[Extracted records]

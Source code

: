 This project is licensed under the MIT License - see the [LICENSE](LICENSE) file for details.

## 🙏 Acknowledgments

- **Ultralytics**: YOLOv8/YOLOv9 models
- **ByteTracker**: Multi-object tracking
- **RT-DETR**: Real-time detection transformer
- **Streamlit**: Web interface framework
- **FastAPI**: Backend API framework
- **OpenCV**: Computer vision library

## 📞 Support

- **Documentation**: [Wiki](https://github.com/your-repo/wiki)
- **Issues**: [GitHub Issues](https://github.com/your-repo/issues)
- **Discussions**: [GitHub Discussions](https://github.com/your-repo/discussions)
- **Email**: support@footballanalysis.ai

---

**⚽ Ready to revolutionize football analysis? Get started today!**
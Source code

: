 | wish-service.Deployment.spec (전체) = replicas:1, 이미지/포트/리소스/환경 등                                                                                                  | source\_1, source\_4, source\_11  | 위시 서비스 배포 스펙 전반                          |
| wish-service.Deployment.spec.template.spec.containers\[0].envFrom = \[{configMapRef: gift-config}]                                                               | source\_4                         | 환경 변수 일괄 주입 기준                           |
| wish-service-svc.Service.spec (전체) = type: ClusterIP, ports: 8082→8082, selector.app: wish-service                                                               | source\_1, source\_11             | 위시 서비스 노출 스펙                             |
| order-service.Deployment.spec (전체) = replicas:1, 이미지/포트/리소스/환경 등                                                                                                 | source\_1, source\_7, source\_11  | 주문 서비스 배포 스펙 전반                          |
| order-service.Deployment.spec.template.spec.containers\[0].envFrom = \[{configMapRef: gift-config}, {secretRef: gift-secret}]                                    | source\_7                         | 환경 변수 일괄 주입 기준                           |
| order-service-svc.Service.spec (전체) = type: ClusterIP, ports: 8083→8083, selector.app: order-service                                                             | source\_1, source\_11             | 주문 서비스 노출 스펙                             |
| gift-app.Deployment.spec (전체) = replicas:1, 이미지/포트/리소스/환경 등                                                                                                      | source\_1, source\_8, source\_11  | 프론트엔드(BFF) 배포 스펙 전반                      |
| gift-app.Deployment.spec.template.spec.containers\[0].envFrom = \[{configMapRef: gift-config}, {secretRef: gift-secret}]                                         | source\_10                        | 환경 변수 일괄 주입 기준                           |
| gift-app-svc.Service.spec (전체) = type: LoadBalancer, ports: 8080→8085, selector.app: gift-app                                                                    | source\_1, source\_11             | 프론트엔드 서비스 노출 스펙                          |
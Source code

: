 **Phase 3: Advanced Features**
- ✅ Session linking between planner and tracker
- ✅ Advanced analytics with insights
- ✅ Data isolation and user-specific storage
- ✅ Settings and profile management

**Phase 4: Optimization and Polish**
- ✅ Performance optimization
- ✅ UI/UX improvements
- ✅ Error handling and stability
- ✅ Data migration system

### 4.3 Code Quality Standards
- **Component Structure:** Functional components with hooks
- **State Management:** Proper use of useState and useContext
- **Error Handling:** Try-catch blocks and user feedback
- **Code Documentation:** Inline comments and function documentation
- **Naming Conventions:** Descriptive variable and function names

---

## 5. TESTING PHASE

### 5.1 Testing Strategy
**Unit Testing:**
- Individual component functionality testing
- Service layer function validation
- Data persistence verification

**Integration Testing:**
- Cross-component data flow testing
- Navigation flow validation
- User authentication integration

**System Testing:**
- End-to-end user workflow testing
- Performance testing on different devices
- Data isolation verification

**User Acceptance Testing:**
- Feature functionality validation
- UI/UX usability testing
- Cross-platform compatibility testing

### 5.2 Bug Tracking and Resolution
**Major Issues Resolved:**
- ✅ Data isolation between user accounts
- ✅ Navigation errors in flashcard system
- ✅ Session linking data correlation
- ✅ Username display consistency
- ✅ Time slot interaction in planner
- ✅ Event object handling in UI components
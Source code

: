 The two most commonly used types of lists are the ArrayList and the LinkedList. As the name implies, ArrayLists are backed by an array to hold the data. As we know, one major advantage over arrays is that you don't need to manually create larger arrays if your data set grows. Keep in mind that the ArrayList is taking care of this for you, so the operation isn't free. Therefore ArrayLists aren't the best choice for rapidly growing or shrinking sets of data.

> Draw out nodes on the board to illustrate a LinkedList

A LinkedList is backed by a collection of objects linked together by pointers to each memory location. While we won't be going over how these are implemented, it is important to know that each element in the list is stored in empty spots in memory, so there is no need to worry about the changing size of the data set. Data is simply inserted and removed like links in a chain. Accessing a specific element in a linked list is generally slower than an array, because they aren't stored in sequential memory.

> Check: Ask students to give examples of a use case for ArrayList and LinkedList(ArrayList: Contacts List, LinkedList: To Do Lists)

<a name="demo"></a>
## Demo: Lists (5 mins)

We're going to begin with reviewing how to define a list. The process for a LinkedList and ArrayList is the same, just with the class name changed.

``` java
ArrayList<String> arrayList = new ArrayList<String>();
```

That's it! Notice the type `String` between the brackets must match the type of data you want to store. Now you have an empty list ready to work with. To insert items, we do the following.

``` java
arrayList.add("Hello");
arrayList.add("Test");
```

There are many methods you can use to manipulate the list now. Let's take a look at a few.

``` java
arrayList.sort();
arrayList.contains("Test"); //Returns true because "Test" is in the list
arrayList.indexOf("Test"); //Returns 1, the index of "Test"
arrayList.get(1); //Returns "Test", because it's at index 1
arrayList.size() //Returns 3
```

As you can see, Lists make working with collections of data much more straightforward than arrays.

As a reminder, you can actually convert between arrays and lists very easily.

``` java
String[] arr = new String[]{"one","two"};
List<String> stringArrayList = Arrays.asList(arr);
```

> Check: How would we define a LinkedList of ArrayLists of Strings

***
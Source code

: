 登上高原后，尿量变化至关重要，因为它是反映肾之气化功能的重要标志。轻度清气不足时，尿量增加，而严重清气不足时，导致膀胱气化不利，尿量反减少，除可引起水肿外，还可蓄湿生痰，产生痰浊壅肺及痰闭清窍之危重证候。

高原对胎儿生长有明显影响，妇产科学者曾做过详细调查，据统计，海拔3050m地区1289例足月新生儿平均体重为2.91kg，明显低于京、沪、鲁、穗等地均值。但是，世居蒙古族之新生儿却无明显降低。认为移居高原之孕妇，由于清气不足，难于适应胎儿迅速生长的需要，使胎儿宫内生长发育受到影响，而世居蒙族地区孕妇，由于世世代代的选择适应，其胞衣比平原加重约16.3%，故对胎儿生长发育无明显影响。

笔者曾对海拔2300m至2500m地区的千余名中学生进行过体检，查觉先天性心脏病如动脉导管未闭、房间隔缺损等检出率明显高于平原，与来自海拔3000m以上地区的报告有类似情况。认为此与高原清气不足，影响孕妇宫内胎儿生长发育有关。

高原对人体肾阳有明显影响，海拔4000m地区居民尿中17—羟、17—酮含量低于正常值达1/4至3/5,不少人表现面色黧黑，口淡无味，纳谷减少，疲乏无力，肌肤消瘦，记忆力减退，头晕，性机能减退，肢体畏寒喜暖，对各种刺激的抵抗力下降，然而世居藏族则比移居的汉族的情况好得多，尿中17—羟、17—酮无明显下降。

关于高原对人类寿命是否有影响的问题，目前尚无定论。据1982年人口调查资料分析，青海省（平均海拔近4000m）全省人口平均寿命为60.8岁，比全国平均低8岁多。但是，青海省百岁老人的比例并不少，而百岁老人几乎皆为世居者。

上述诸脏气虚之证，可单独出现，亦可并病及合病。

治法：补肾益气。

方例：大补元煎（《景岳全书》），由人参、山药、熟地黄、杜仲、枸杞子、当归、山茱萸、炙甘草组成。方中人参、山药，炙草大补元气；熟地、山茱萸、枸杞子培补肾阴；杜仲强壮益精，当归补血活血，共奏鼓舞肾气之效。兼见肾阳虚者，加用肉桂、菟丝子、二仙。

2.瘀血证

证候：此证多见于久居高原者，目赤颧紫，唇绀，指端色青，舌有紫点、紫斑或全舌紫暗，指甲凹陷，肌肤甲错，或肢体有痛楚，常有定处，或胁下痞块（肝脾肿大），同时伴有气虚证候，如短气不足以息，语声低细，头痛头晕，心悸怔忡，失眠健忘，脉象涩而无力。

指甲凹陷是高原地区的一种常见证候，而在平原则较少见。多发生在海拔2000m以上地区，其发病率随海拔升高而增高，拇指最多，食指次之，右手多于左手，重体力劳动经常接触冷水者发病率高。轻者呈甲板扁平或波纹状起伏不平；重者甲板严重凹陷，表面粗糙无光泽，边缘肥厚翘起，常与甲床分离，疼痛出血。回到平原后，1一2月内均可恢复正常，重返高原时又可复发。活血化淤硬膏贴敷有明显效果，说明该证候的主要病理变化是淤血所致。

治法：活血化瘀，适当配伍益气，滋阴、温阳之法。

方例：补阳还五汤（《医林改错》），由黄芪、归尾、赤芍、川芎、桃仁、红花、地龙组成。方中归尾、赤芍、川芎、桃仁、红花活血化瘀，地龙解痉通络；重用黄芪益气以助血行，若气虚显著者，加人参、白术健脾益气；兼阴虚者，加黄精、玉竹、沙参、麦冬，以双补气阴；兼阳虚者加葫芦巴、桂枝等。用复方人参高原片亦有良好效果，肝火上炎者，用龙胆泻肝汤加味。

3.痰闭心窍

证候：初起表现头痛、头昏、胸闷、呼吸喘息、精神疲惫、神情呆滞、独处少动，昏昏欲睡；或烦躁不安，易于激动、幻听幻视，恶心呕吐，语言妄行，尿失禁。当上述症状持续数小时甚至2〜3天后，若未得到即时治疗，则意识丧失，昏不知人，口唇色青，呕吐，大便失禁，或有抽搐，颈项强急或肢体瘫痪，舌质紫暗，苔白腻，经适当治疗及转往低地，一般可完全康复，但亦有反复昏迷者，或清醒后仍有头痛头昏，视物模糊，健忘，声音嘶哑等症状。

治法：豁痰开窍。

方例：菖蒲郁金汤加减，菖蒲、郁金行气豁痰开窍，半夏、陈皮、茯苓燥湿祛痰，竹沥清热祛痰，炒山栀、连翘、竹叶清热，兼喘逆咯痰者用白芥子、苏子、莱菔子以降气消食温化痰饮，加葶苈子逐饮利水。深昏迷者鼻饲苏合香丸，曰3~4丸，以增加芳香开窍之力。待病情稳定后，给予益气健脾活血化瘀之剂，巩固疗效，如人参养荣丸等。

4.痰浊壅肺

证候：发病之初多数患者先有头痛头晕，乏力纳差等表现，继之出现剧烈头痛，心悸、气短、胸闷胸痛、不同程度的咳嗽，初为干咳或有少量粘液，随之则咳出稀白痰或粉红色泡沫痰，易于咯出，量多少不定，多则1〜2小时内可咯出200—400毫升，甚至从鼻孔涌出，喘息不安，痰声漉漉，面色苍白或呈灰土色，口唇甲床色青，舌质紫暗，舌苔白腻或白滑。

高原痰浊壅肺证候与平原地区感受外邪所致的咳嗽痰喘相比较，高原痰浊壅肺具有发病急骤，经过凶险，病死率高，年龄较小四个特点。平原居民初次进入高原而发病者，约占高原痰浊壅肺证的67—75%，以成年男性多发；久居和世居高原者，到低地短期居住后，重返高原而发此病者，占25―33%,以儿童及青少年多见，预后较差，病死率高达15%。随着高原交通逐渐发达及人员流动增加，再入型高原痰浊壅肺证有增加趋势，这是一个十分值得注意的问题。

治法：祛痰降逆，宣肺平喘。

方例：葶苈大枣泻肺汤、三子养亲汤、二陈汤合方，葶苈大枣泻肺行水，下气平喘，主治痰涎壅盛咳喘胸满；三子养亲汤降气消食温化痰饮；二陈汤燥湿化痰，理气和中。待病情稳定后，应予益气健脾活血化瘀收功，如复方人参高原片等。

- _Activity_: Copy the entries above exactly, but only from the line holding "- **FastAPI**: Backend API framework" through the line holding "source\_1, source\_4, source\_11", both included.

- _Task result_:
- **FastAPI**: Backend API framework
- **OpenCV**: Computer vision library

## 📞 Support

- **Documentation**: [Wiki](https://github.com/your-repo/wiki)
- **Issues**: [GitHub Issues](https://github.com/your-repo/issues)
- **Discussions**: [GitHub Discussions](https://github.com/your-repo/discussions)
- **Email**: support@footballanalysis.ai

---

**⚽ Ready to revolutionize football analysis? Get started today!**
Source code

: | wish-service.Deployment.spec (전체) = replicas:1, 이미지/포트/리소스/환경 등                                                                                                  | source\_1, source\_4, source\_11  | 위시 서비스 배포 스펙 전반                          |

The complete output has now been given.